A study prepared by the British Legatum Institute with the support of Erste Group examined work-related migration trends between 2000 and 2015. During the analyzed period, 400,000 people came to the Czech Republic, which is 3.5 percent more than how many have left the country. The net migration rate has begun to reverse after the Czech accession to the EU in 2004. Over the last year, nearly 30,000 people came to the country.
Such net migration rates leave the Czech labor market the second most attractive in Central Europe right after Austria with a positive rate of 7.4 percent. For example, Hungary has a positive 1.1 and Slovakia 0.1 percent. On the other hand, typical emigrant countries include Albania, Latvia, Lithuania, and Romania.

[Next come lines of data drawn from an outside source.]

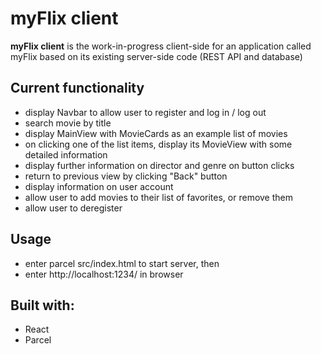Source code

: # myFlix client

**myFlix client** is the work-in-progress client-side for an application called myFlix based on its existing server-side code (REST API and database)


## Current functionality

- display Navbar to allow user to register and log in / log out
- search movie by title
- display MainView with MovieCards as an example list of movies
- on clicking one of the list items, display its MovieView with some detailed information
- display further information on director and genre on button clicks
- return to previous view by clicking "Back" button
- display information on user account 
- allow user to add movies to their list of favorites, or remove them
- allow user to deregister


## Usage

- enter parcel src/index.html to start server, then
- enter http://localhost:1234/ in browser


## Built with:

- React
- Parcel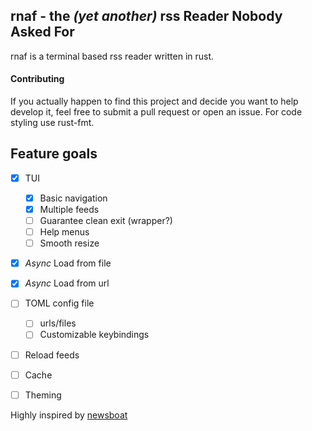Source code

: ## rnaf - the *(yet another)* rss Reader Nobody Asked For

rnaf is a terminal based rss reader written in rust.

#### Contributing
If you actually happen to find this project and decide you want to help develop it, feel free to submit a pull request or open an issue.
For code styling use rust-fmt.

## Feature goals
- [x] TUI
  - [x] Basic navigation
  - [x] Multiple feeds
  - [ ] Guarantee clean exit (wrapper?)
  - [ ] Help menus
  - [ ] Smooth resize
- [x] *Async* Load from file
- [x] *Async* Load from url
- [ ] TOML config file
  - [ ] urls/files
  - [ ] Customizable keybindings
- [ ] Reload feeds
- [ ] Cache
- [ ] Theming


Highly inspired by <a href="https://newsboat.org/">newsboat</a>

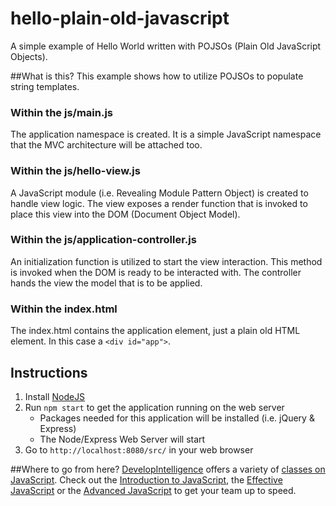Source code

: # hello-plain-old-javascript
A simple example of Hello World written with POJSOs (Plain Old JavaScript Objects).

##What is this?
This example shows how to utilize POJSOs to populate string templates.

### Within the js/main.js
The application namespace is created. It is a simple JavaScript namespace that the MVC architecture will be attached too.

### Within the js/hello-view.js
A JavaScript module (i.e. Revealing Module Pattern Object) is created to handle view logic. The view exposes a render function that is invoked to place this view into the DOM (Document Object Model). 

### Within the js/application-controller.js
An initialization function is utilized to start the view interaction. This method is invoked when the DOM is ready to be interacted with. The controller hands the view the model that is to be applied.

### Within the index.html 
The index.html contains the application element, just a plain old HTML element. In this case a `<div id="app">`. 

## Instructions
1. Install [NodeJS](https://nodejs.org/)
2. Run `npm start` to get the application running on the web server
    * Packages needed for this application will be installed (i.e. jQuery & Express)
    * The Node/Express Web Server will start
3. Go to `http://localhost:8080/src/` in your web browser

##Where to go from here?
[DevelopIntelligence](http://www.developintelligence.com/) offers a variety of [classes on JavaScript](http://www.developintelligence.com/catalog/web-development-training/core-javascript). Check out the [Introduction to JavaScript](http://www.developintelligence.com/catalog/web-development-training/core-javascript/introduction-to-javascript), the [Effective JavaScript](http://www.developintelligence.com/catalog/web-development-training/core-javascript/effective-javascript) or the [Advanced JavaScript](http://www.developintelligence.com/catalog/web-development-training/core-javascript/advanced-javascript) to get your team up to speed.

While Ukraine is not mentioned, it is a number one source of migrants coming to the Czech Republic. There is a special governmental program for workers from Ukraine, Serbia, and Mongolia that matches existing demand with foreign applicants.
Additionally, the report shows workers’ satisfaction. The Czech Republic is again second right after Austria regarding an overall standard of living. When it comes to their satisfaction with salary, the Czech market is fourth after Lithuania, Slovenia, and Austria.
Work-related migration is going to dominate in Europe for another decade at least. So far, the Czech Republic doesn’t have a problem with closed communities of Gastarbeiters and large groups of unintegrated migrants, which could potentially be a security threat for the country.